In the material below, find every line with "significantly" and pull it out.

- Available records -
┌────────

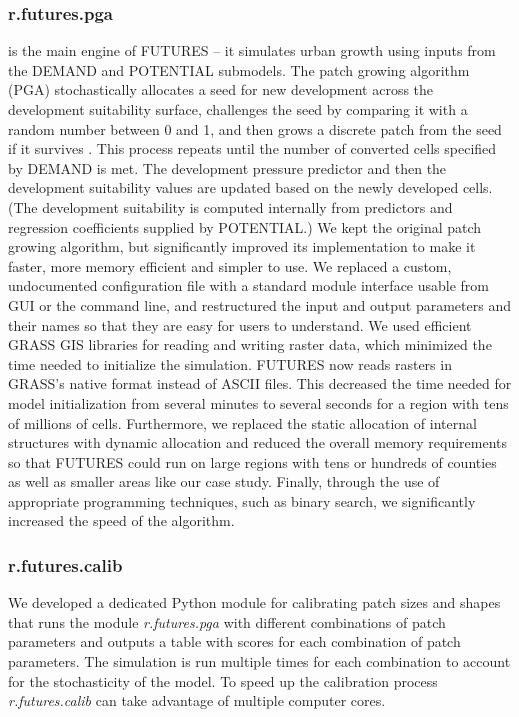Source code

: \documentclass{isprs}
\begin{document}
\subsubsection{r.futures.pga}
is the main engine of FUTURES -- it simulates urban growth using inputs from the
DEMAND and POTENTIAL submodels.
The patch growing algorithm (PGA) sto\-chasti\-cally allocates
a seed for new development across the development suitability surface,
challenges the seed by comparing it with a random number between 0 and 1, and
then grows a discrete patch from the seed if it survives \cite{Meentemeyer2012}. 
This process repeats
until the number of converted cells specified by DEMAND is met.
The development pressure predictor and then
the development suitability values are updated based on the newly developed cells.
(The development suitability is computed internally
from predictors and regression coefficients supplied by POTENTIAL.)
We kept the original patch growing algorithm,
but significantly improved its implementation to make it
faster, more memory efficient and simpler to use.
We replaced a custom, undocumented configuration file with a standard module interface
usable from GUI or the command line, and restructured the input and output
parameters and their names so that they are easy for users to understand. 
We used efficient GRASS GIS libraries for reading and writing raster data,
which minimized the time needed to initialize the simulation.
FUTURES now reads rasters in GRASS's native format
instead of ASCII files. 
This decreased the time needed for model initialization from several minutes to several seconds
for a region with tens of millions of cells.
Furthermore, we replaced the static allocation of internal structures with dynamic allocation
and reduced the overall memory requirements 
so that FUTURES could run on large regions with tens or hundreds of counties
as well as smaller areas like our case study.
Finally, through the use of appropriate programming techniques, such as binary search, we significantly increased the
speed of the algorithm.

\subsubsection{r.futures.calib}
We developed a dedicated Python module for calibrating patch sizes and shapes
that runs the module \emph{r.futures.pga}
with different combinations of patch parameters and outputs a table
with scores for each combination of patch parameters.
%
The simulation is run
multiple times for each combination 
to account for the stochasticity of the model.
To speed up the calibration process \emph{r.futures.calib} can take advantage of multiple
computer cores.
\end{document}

└────────

- Solution below -
but significantly improved its implementation to make it
Finally, through the use of appropriate programming techniques, such as binary search, we significantly increased the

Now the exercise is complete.